▶ YOUR OBJECTIVE
Return only the final portion of the entries: the line with "Для сериализации/десериализации используется" and every line after it, each one exact.
───── DATA TO USE ─────
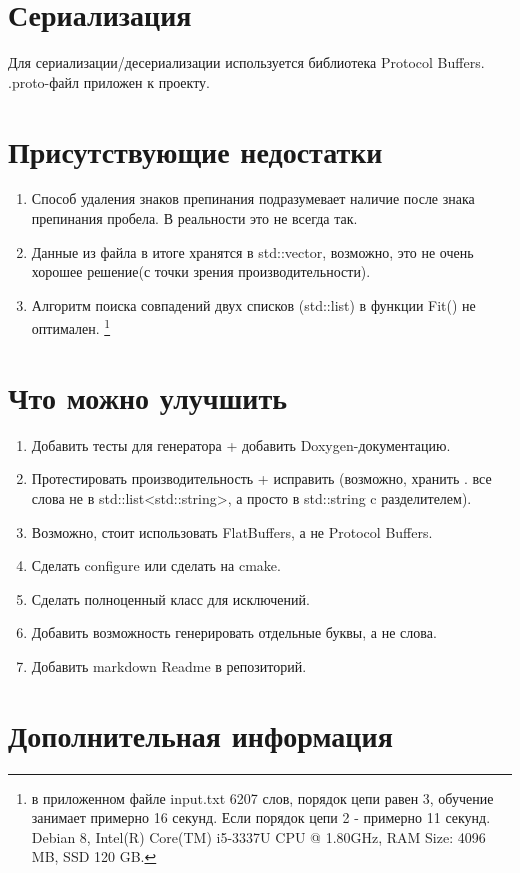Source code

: \documentclass[a4paper]{article}
\begin{document}
\section{Сериализация}
Для сериализации/десериализации используется библиотека Protocol Buffers.\\
.proto-файл приложен к проекту.


\section{Присутствующие недостатки}
\begin{enumerate}
	\item Способ удаления знаков препинания подразумевает наличие после знака препинания пробела. В реальности это не всегда так.
	\item Данные из файла в итоге хранятся в std::vector, возможно, это не очень хорошее решение(с точки зрения производительности).
	\item Алгоритм поиска совпадений двух списков (std::list) в функции Fit() не оптимален.
	 \footnote {в приложенном файле input.txt 6207 слов, порядок цепи равен 3, обучение занимает примерно 16 секунд. Если порядок цепи 2 - примерно 11 секунд. Debian 8, Intel(R) Core(TM) i5-3337U CPU @ 1.80GHz, RAM Size: 4096 MB, SSD 120 GB.}
\end{enumerate}

\section{Что можно улучшить}
\begin{enumerate}
	\item Добавить тесты для генератора + добавить Doxygen-документацию.
	\item Протестировать производительность + исправить (возможно, хранить .
		все слова не в std::list<std::string>, а просто в std::string c разделителем).
	\item Возможно, стоит использовать FlatBuffers, а не Protocol Buffers.
	\item Сделать configure или сделать на cmake.
	\item Сделать полноценный класс для исключений.
	\item Добавить возможность генерировать отдельные буквы, а не слова.
	\item Добавить markdown Readme в репозиторий.

\end{enumerate}
\section{Дополнительная информация}
\end{document}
─────
▶ SOLVED PROBLEM
Для сериализации/десериализации используется библиотека Protocol Buffers.\\
.proto-файл приложен к проекту.


\section{Присутствующие недостатки}
\begin{enumerate}
	\item Способ удаления знаков препинания подразумевает наличие после знака препинания пробела. В реальности это не всегда так.
	\item Данные из файла в итоге хранятся в std::vector, возможно, это не очень хорошее решение(с точки зрения производительности).
	\item Алгоритм поиска совпадений двух списков (std::list) в функции Fit() не оптимален.
	 \footnote {в приложенном файле input.txt 6207 слов, порядок цепи равен 3, обучение занимает примерно 16 секунд. Если порядок цепи 2 - примерно 11 секунд. Debian 8, Intel(R) Core(TM) i5-3337U CPU @ 1.80GHz, RAM Size: 4096 MB, SSD 120 GB.}
\end{enumerate}

\section{Что можно улучшить}
\begin{enumerate}
	\item Добавить тесты для генератора + добавить Doxygen-документацию.
	\item Протестировать производительность + исправить (возможно, хранить .
		все слова не в std::list<std::string>, а просто в std::string c разделителем).
	\item Возможно, стоит использовать FlatBuffers, а не Protocol Buffers.
	\item Сделать configure или сделать на cmake.
	\item Сделать полноценный класс для исключений.
	\item Добавить возможность генерировать отдельные буквы, а не слова.
	\item Добавить markdown Readme в репозиторий.

\end{enumerate}
\section{Дополнительная информация}
\end{document}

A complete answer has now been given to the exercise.